Nie ma przełomu ws. ustalenia wysokości płacy minimalnej na przyszły rok. Jak informował Money.pl, Ministerstwo Finansów sceptycznie ocenia propozycję resortu rodziny, pracy i polityki społecznej, zgodnie z którą najniższa krajowa miałaby wzrosnąć w 2026 roku o 7,6 proc. – z dotychczasowych 4666 zł do 5020 zł brutto. Propozycja ta była sporym zaskoczeniem, gdyż zaoferowana kwota jest wyższa niż oczekiwali związkowcy (proponowano 5015 zł brutto). Resort finansów nie zgadza się na tak wysoką podwyżkę, wskazując, że w ostatnich latach płaca minimalna poszła mocno w górę, a kolejna znaczący wzrost dobije małe i średnie przedsiębiorstwa.
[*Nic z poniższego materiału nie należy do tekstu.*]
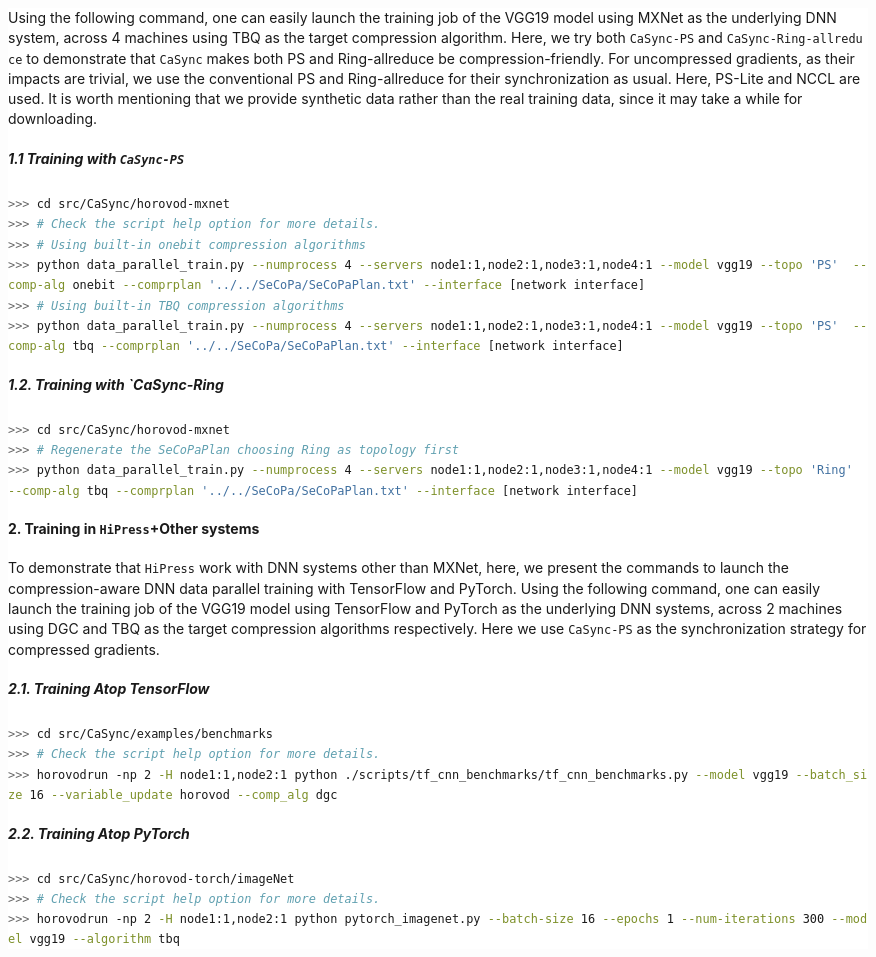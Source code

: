 Using the following command, one can easily launch the training job of the VGG19 model using MXNet as the underlying DNN system, across 4 machines using TBQ as the target compression algorithm. Here, we try both  `CaSync-PS` and  `CaSync-Ring-allreduce` to demonstrate that  `CaSync` makes both PS and Ring-allreduce be compression-friendly. For uncompressed gradients, as their impacts are trivial, we use the conventional PS and Ring-allreduce for their synchronization as usual. Here, PS-Lite and NCCL are used. It is worth mentioning that we provide synthetic data rather than the real training data, since it may take a while for downloading.

##### 1.1 Training with `CaSync-PS`
```bash
>>> cd src/CaSync/horovod-mxnet
>>> # Check the script help option for more details.
>>> # Using built-in onebit compression algorithms
>>> python data_parallel_train.py --numprocess 4 --servers node1:1,node2:1,node3:1,node4:1 --model vgg19 --topo 'PS'  --comp-alg onebit --comprplan '../../SeCoPa/SeCoPaPlan.txt' --interface [network interface]
>>> # Using built-in TBQ compression algorithms
>>> python data_parallel_train.py --numprocess 4 --servers node1:1,node2:1,node3:1,node4:1 --model vgg19 --topo 'PS'  --comp-alg tbq --comprplan '../../SeCoPa/SeCoPaPlan.txt' --interface [network interface]
```

##### 1.2. Training with `CaSync-Ring
```bash
>>> cd src/CaSync/horovod-mxnet
>>> # Regenerate the SeCoPaPlan choosing Ring as topology first 
>>> python data_parallel_train.py --numprocess 4 --servers node1:1,node2:1,node3:1,node4:1 --model vgg19 --topo 'Ring'  --comp-alg tbq --comprplan '../../SeCoPa/SeCoPaPlan.txt' --interface [network interface]
```

#### 2. Training in `HiPress`+Other systems

To demonstrate that `HiPress` work with DNN systems other than MXNet, here, we present the commands to launch the compression-aware DNN data parallel training with TensorFlow and PyTorch. Using the following command, one can easily launch the training job of the VGG19 model using TensorFlow and PyTorch as the underlying DNN systems, across 2 machines using DGC and TBQ as the target compression algorithms respectively. Here we use  `CaSync-PS` as the synchronization strategy for compressed gradients.  

##### 2.1. Training Atop TensorFlow
```bash
>>> cd src/CaSync/examples/benchmarks
>>> # Check the script help option for more details.
>>> horovodrun -np 2 -H node1:1,node2:1 python ./scripts/tf_cnn_benchmarks/tf_cnn_benchmarks.py --model vgg19 --batch_size 16 --variable_update horovod --comp_alg dgc
```
##### 2.2. Training Atop PyTorch
```bash
>>> cd src/CaSync/horovod-torch/imageNet
>>> # Check the script help option for more details.
>>> horovodrun -np 2 -H node1:1,node2:1 python pytorch_imagenet.py --batch-size 16 --epochs 1 --num-iterations 300 --model vgg19 --algorithm tbq
```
Płaca minimalna. Przełomu na razie nie ma 

Rozstrzygnięcia w tej sprawie nie przyniosło wczorajsze posiedzenie stałego komitetu. Wiceszefowa Ministerstwa Finansów Hanna Majszczyk podkreślała, że jej resort jest za tym, by płaca minimalna w przyszłym roku wzrosła proporcjonalnie do prognozowanego tempa inflacji i wyniosła 4806 zł. To o 214 zł mniej niż proponuje Ministerstwo Rodziny, Pracy i Polityki Społecznej. Szefowa tego resortu Agnieszka Dziemianowicz-Bąk przekonuje, że podwyżka proponowana przez Ministerstwo Finansów byłaby znacznie niższa niż prognoza inflacji, a najniższa krajowa i płace w budżetówce, powinny rosnąć co najmniej w takim stopniu, aby nadążać za wzrostem cen. Dziemianowicz-Bąk zwraca uwagę, że gdyby rząd zgodził się na propozycje Ministerstwa Finansów, mielibyśmy wówczas najniższy wzrost płaca minimalnej od 20 lat.

Rząd ma już niewiele czasu na porozumienie w tej sprawie. Przypomnijmy, że propozycja dotycząca wysokości płacy minimalnej w 2026 roku musi trafić do partnerów społecznych w Radzie Dialogu Społecznego do 15 czerwca.